Старый Зеведей увидел, что его жена забирается на холм вместе с толпой. Нахмурившись, он сжал посох и, повернувшись к Иакову и двум его спутникам, Филиппу и Нафанаилу; указал на пестрое возбужденное людское скопище.
— Голодные волки, черт бы их побрал! Но лучше уж мы будем выть вместе с ними, чтобы они не приняли нас за овец и не съели! Пошли за ними — но помните, что бы ни болтал этот сын Марии, мы будем лишь смеяться над ним. Слышите? Мы не должны позволить ему обвести нас вокруг пальца. Вперед, все вместе и глядите в оба! — И медленно, приволакивая ногу, он двинулся вслед за всеми.
К берегу подошли оба сына Ионы. Петр держал брата за руку и говорил с ним ласково, чтобы ненароком не разозлить. Но тот беспокойно следил за бредущими по склону людьми и человеком в белом, который шел во главе их.
— Кто это? Куда они идут? — спросил Петр Иуду, который все еще стоял на месте в нерешительности.
— Сын Марии, — ухмыльнулся рыжебородый.
— А толпа за ним?
— Нищие, подбирающие остатки винограда после сбора урожая. Полюбили его с первого взгляда. Похоже, он собирается говорить с ними.
— Что он может сказать?
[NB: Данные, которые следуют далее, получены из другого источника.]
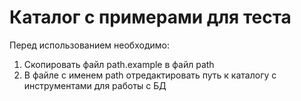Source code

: # Каталог с примерами для теста
Перед использованием необходимо:

1. Скопировать файл path.example в файл path
2. В файле с именем path отредактировать путь к каталогу с инструментами для работы с БД
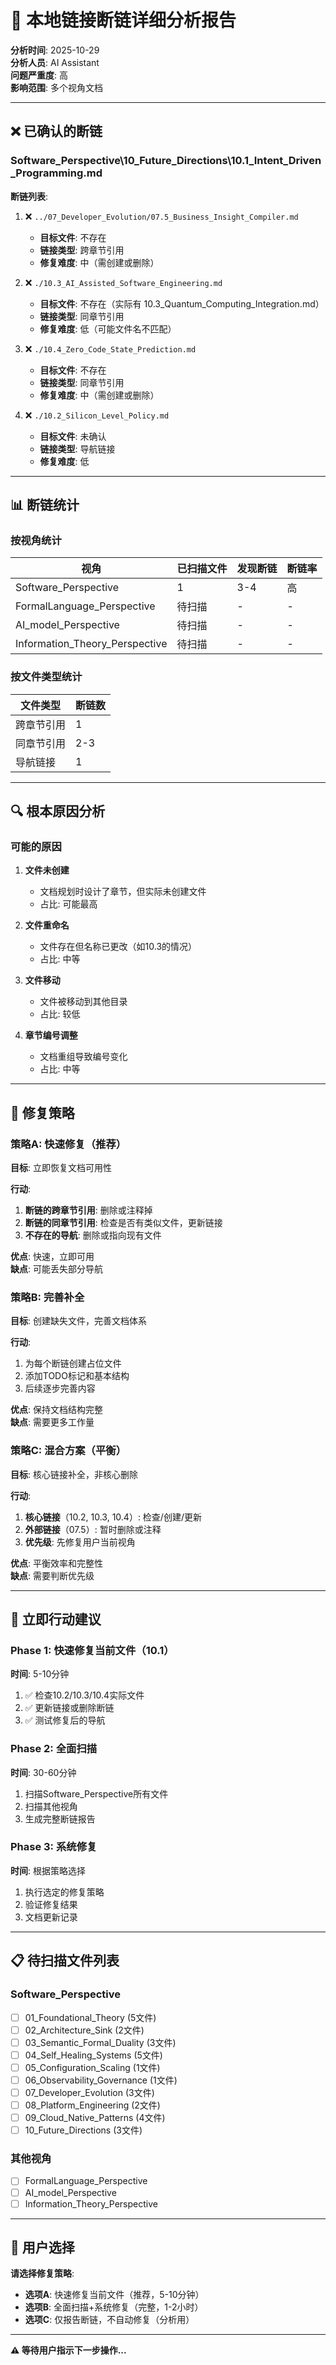 # 🔴 本地链接断链详细分析报告

**分析时间**: 2025-10-29  
**分析人员**: AI Assistant  
**问题严重度**: 高  
**影响范围**: 多个视角文档

---

## ❌ 已确认的断链

### Software_Perspective\10_Future_Directions\10.1_Intent_Driven_Programming.md

**断链列表**:

1. ❌ `../07_Developer_Evolution/07.5_Business_Insight_Compiler.md`
   - **目标文件**: 不存在
   - **链接类型**: 跨章节引用
   - **修复难度**: 中（需创建或删除）

2. ❌ `./10.3_AI_Assisted_Software_Engineering.md`
   - **目标文件**: 不存在（实际有 10.3_Quantum_Computing_Integration.md）
   - **链接类型**: 同章节引用
   - **修复难度**: 低（可能文件名不匹配）

3. ❌ `./10.4_Zero_Code_State_Prediction.md`
   - **目标文件**: 不存在
   - **链接类型**: 同章节引用
   - **修复难度**: 中（需创建或删除）

4. ❌ `./10.2_Silicon_Level_Policy.md`
   - **目标文件**: 未确认
   - **链接类型**: 导航链接
   - **修复难度**: 低

---

## 📊 断链统计

### 按视角统计
| 视角 | 已扫描文件 | 发现断链 | 断链率 |
|------|-----------|---------|--------|
| Software_Perspective | 1 | 3-4 | 高 |
| FormalLanguage_Perspective | 待扫描 | - | - |
| AI_model_Perspective | 待扫描 | - | - |
| Information_Theory_Perspective | 待扫描 | - | - |

### 按文件类型统计
| 文件类型 | 断链数 |
|---------|-------|
| 跨章节引用 | 1 |
| 同章节引用 | 2-3 |
| 导航链接 | 1 |

---

## 🔍 根本原因分析

### 可能的原因

1. **文件未创建**
   - 文档规划时设计了章节，但实际未创建文件
   - 占比: 可能最高

2. **文件重命名**
   - 文件存在但名称已更改（如10.3的情况）
   - 占比: 中等

3. **文件移动**
   - 文件被移动到其他目录
   - 占比: 较低

4. **章节编号调整**
   - 文档重组导致编号变化
   - 占比: 中等

---

## 🎯 修复策略

### 策略A: 快速修复（推荐）
**目标**: 立即恢复文档可用性

**行动**:
1. **断链的跨章节引用**: 删除或注释掉
2. **断链的同章节引用**: 检查是否有类似文件，更新链接
3. **不存在的导航**: 删除或指向现有文件

**优点**: 快速，立即可用  
**缺点**: 可能丢失部分导航

### 策略B: 完善补全
**目标**: 创建缺失文件，完善文档体系

**行动**:
1. 为每个断链创建占位文件
2. 添加TODO标记和基本结构
3. 后续逐步完善内容

**优点**: 保持文档结构完整  
**缺点**: 需要更多工作量

### 策略C: 混合方案（平衡）
**目标**: 核心链接补全，非核心删除

**行动**:
1. **核心链接**（10.2, 10.3, 10.4）: 检查/创建/更新
2. **外部链接**（07.5）: 暂时删除或注释
3. **优先级**: 先修复用户当前视角

**优点**: 平衡效率和完整性  
**缺点**: 需要判断优先级

---

## 🚀 立即行动建议

### Phase 1: 快速修复当前文件（10.1）
**时间**: 5-10分钟

1. ✅ 检查10.2/10.3/10.4实际文件
2. ✅ 更新链接或删除断链
3. ✅ 测试修复后的导航

### Phase 2: 全面扫描
**时间**: 30-60分钟

1. 扫描Software_Perspective所有文件
2. 扫描其他视角
3. 生成完整断链报告

### Phase 3: 系统修复
**时间**: 根据策略选择

1. 执行选定的修复策略
2. 验证修复结果
3. 文档更新记录

---

## 📋 待扫描文件列表

### Software_Perspective
- [ ] 01_Foundational_Theory (5文件)
- [ ] 02_Architecture_Sink (2文件)
- [ ] 03_Semantic_Formal_Duality (3文件)
- [ ] 04_Self_Healing_Systems (5文件)
- [ ] 05_Configuration_Scaling (1文件)
- [ ] 06_Observability_Governance (1文件)
- [ ] 07_Developer_Evolution (3文件)
- [ ] 08_Platform_Engineering (2文件)
- [ ] 09_Cloud_Native_Patterns (4文件)
- [ ] 10_Future_Directions (3文件)

### 其他视角
- [ ] FormalLanguage_Perspective
- [ ] AI_model_Perspective
- [ ] Information_Theory_Perspective

---

## 🎯 用户选择

**请选择修复策略**:

- **选项A**: 快速修复当前文件（推荐，5-10分钟）
- **选项B**: 全面扫描+系统修复（完整，1-2小时）
- **选项C**: 仅报告断链，不自动修复（分析用）

---

**⚠️ 等待用户指示下一步操作...**

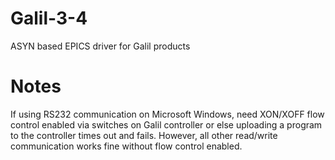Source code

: Galil-3-4
=========

ASYN based EPICS driver for Galil products

Notes
=====

If using RS232 communication on Microsoft Windows, need XON/XOFF flow control enabled via switches on Galil controller or else uploading
a program to the controller times out and fails. However, all other read/write communication works fine without flow control enabled.
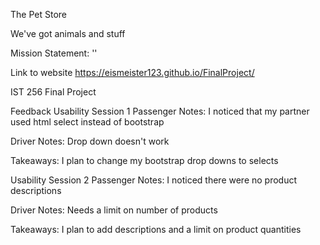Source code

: The Pet Store

We've got animals and stuff


Mission Statement: ''

Link to website
https://eismeister123.github.io/FinalProject/

IST 256 Final Project


Feedback
Usability Session 1
Passenger Notes: I noticed that my partner used html select instead of bootstrap

Driver Notes: Drop down doesn't work

Takeaways: I plan to change my bootstrap drop downs to selects

Usability Session 2
Passenger Notes: I noticed there were no product descriptions

Driver Notes: Needs a limit on number of products

Takeaways: I plan to add descriptions and a limit on product quantities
Он же двух слов связать не может!
Иуда пожал плечами.
— Поглядим, — проворчал он и тоже направился к холму.
Две смуглые девушки, утомленные и разгоряченные, возвращались с виноградников, неся полные корзины на головах. Бросив любопытный взгляд на шествие, они решили тоже присоединиться к нему.
Старый Иона с сетью на плечах тащился к своей хижине. Голод подгонял его. Но при виде своих сыновей и толпы, взбиравшейся на холм, он остановился и уставился на них своими круглыми рыбьими глазами. Он ни о чем не думал, он не спрашивал себя, кто умер, кто женился и куда идет эта толпа. Ни одна мысль не посещала его голову, он просто стоял, раскрыв рот.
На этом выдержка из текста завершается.